- [TASK REQUIREMENTS]:
For the copy, please give all of the data again exactly and leave the pictures out.

- [DATA FOR PROCESSING]:
⁂
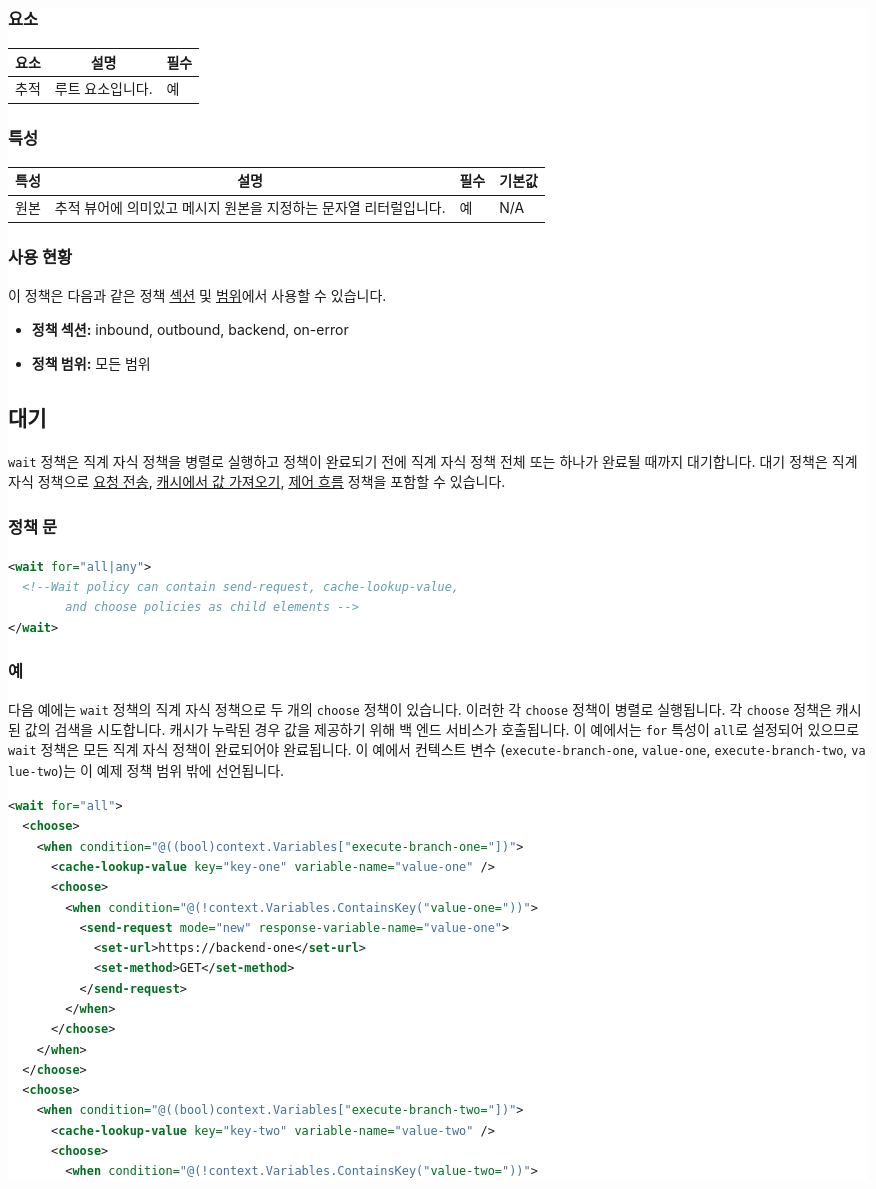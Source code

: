### <a name="elements"></a>요소

| 요소 | 설명   | 필수 |
| ------- | ------------- | -------- |
| 추적   | 루트 요소입니다. | 예      |

### <a name="attributes"></a>특성

| 특성 | 설명                                                                             | 필수 | 기본값 |
| --------- | --------------------------------------------------------------------------------------- | -------- | ------- |
| 원본    | 추적 뷰어에 의미있고 메시지 원본을 지정하는 문자열 리터럴입니다. | 예      | N/A     |

### <a name="usage"></a>사용 현황

이 정책은 다음과 같은 정책 [섹션](https://azure.microsoft.com/documentation/articles/api-management-howto-policies/#sections) 및 [범위](https://azure.microsoft.com/documentation/articles/api-management-howto-policies/#scopes)에서 사용할 수 있습니다.

-   **정책 섹션:** inbound, outbound, backend, on-error

-   **정책 범위:** 모든 범위

## <a name="Wait"></a> 대기

`wait` 정책은 직계 자식 정책을 병렬로 실행하고 정책이 완료되기 전에 직계 자식 정책 전체 또는 하나가 완료될 때까지 대기합니다. 대기 정책은 직계 자식 정책으로 [요청 전송](api-management-advanced-policies.md#SendRequest), [캐시에서 값 가져오기](api-management-caching-policies.md#GetFromCacheByKey), [제어 흐름](api-management-advanced-policies.md#choose) 정책을 포함할 수 있습니다.

### <a name="policy-statement"></a>정책 문

```xml
<wait for="all|any">
  <!--Wait policy can contain send-request, cache-lookup-value,
        and choose policies as child elements -->
</wait>

```

### <a name="example"></a>예

다음 예에는 `wait` 정책의 직계 자식 정책으로 두 개의 `choose` 정책이 있습니다. 이러한 각 `choose` 정책이 병렬로 실행됩니다. 각 `choose` 정책은 캐시된 값의 검색을 시도합니다. 캐시가 누락된 경우 값을 제공하기 위해 백 엔드 서비스가 호출됩니다. 이 예에서는 `for` 특성이 `all`로 설정되어 있으므로 `wait` 정책은 모든 직계 자식 정책이 완료되어야 완료됩니다. 이 예에서 컨텍스트 변수 (`execute-branch-one`, `value-one`, `execute-branch-two`, `value-two`)는 이 예제 정책 범위 밖에 선언됩니다.

```xml
<wait for="all">
  <choose>
    <when condition="@((bool)context.Variables["execute-branch-one="])">
      <cache-lookup-value key="key-one" variable-name="value-one" />
      <choose>
        <when condition="@(!context.Variables.ContainsKey("value-one="))">
          <send-request mode="new" response-variable-name="value-one">
            <set-url>https://backend-one</set-url>
            <set-method>GET</set-method>
          </send-request>
        </when>
      </choose>
    </when>
  </choose>
  <choose>
    <when condition="@((bool)context.Variables["execute-branch-two="])">
      <cache-lookup-value key="key-two" variable-name="value-two" />
      <choose>
        <when condition="@(!context.Variables.ContainsKey("value-two="))">
```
⁂
- [TASK ANSWER]:
Source code

:### <a name="elements"></a>요소

| 요소 | 설명   | 필수 |
| ------- | ------------- | -------- |
| 추적   | 루트 요소입니다. | 예      |

### <a name="attributes"></a>특성

| 특성 | 설명                                                                             | 필수 | 기본값 |
| --------- | --------------------------------------------------------------------------------------- | -------- | ------- |
| 원본    | 추적 뷰어에 의미있고 메시지 원본을 지정하는 문자열 리터럴입니다. | 예      | N/A     |

### <a name="usage"></a>사용 현황

이 정책은 다음과 같은 정책 [섹션](https://azure.microsoft.com/documentation/articles/api-management-howto-policies/#sections) 및 [범위](https://azure.microsoft.com/documentation/articles/api-management-howto-policies/#scopes)에서 사용할 수 있습니다.

-   **정책 섹션:** inbound, outbound, backend, on-error

-   **정책 범위:** 모든 범위

## <a name="Wait"></a> 대기

`wait` 정책은 직계 자식 정책을 병렬로 실행하고 정책이 완료되기 전에 직계 자식 정책 전체 또는 하나가 완료될 때까지 대기합니다. 대기 정책은 직계 자식 정책으로 [요청 전송](api-management-advanced-policies.md#SendRequest), [캐시에서 값 가져오기](api-management-caching-policies.md#GetFromCacheByKey), [제어 흐름](api-management-advanced-policies.md#choose) 정책을 포함할 수 있습니다.

### <a name="policy-statement"></a>정책 문

```xml
<wait for="all|any">
  <!--Wait policy can contain send-request, cache-lookup-value,
        and choose policies as child elements -->
</wait>

```

### <a name="example"></a>예

다음 예에는 `wait` 정책의 직계 자식 정책으로 두 개의 `choose` 정책이 있습니다. 이러한 각 `choose` 정책이 병렬로 실행됩니다. 각 `choose` 정책은 캐시된 값의 검색을 시도합니다. 캐시가 누락된 경우 값을 제공하기 위해 백 엔드 서비스가 호출됩니다. 이 예에서는 `for` 특성이 `all`로 설정되어 있으므로 `wait` 정책은 모든 직계 자식 정책이 완료되어야 완료됩니다. 이 예에서 컨텍스트 변수 (`execute-branch-one`, `value-one`, `execute-branch-two`, `value-two`)는 이 예제 정책 범위 밖에 선언됩니다.

```xml
<wait for="all">
  <choose>
    <when condition="@((bool)context.Variables["execute-branch-one="])">
      <cache-lookup-value key="key-one" variable-name="value-one" />
      <choose>
        <when condition="@(!context.Variables.ContainsKey("value-one="))">
          <send-request mode="new" response-variable-name="value-one">
            <set-url>https://backend-one</set-url>
            <set-method>GET</set-method>
          </send-request>
        </when>
      </choose>
    </when>
  </choose>
  <choose>
    <when condition="@((bool)context.Variables["execute-branch-two="])">
      <cache-lookup-value key="key-two" variable-name="value-two" />
      <choose>
        <when condition="@(!context.Variables.ContainsKey("value-two="))">
```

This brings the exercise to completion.